*** Listed records ***

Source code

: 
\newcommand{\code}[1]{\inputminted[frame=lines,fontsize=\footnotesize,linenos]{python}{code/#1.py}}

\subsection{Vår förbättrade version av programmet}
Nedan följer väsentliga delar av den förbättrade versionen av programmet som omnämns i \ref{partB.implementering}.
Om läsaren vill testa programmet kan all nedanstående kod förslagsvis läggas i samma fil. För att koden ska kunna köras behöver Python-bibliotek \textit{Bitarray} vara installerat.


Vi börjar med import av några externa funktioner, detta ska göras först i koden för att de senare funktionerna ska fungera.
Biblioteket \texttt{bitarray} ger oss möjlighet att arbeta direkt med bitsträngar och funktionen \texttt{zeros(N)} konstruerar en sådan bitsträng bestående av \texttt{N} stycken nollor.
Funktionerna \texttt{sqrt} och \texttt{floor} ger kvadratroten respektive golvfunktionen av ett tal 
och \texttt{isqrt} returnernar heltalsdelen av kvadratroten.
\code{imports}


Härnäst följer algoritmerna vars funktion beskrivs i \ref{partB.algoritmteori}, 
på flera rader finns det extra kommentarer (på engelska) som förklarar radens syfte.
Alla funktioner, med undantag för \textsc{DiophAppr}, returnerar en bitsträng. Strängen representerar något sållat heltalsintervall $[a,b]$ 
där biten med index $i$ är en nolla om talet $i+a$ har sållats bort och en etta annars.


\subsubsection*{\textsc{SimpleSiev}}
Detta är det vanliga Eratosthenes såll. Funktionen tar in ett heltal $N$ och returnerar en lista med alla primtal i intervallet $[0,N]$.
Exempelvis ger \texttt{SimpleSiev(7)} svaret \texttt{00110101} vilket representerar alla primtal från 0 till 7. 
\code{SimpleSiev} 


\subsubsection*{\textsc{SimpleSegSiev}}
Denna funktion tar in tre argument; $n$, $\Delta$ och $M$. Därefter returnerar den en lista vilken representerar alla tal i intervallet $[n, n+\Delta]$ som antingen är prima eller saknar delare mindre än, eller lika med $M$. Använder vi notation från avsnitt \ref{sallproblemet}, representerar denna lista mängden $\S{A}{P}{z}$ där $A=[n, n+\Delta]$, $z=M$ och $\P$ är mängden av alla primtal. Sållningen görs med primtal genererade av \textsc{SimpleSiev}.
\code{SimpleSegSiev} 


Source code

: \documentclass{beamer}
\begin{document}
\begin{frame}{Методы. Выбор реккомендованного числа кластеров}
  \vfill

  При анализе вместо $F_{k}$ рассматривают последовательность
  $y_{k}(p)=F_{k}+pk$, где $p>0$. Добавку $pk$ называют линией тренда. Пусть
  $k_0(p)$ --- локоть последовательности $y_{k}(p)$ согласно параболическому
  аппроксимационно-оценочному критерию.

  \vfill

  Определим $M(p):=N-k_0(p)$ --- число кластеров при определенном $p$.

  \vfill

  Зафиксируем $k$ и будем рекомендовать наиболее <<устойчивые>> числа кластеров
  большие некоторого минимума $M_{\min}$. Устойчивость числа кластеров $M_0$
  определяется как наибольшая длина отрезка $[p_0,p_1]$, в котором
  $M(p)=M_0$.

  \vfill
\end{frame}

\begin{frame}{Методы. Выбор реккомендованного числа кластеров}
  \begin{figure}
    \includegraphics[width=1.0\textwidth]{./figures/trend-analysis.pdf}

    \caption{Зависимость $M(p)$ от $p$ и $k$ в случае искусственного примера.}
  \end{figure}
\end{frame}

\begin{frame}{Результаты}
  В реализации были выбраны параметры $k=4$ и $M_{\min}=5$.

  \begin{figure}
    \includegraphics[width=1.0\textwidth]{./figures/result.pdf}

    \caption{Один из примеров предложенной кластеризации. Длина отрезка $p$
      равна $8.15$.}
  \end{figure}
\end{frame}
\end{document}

*** End of Listed records ***

Assignment.
Please show every line of the records that holds the word "partB".

Task solution.
Nedan följer väsentliga delar av den förbättrade versionen av programmet som omnämns i \ref{partB.implementering}.
Härnäst följer algoritmerna vars funktion beskrivs i \ref{partB.algoritmteori}, 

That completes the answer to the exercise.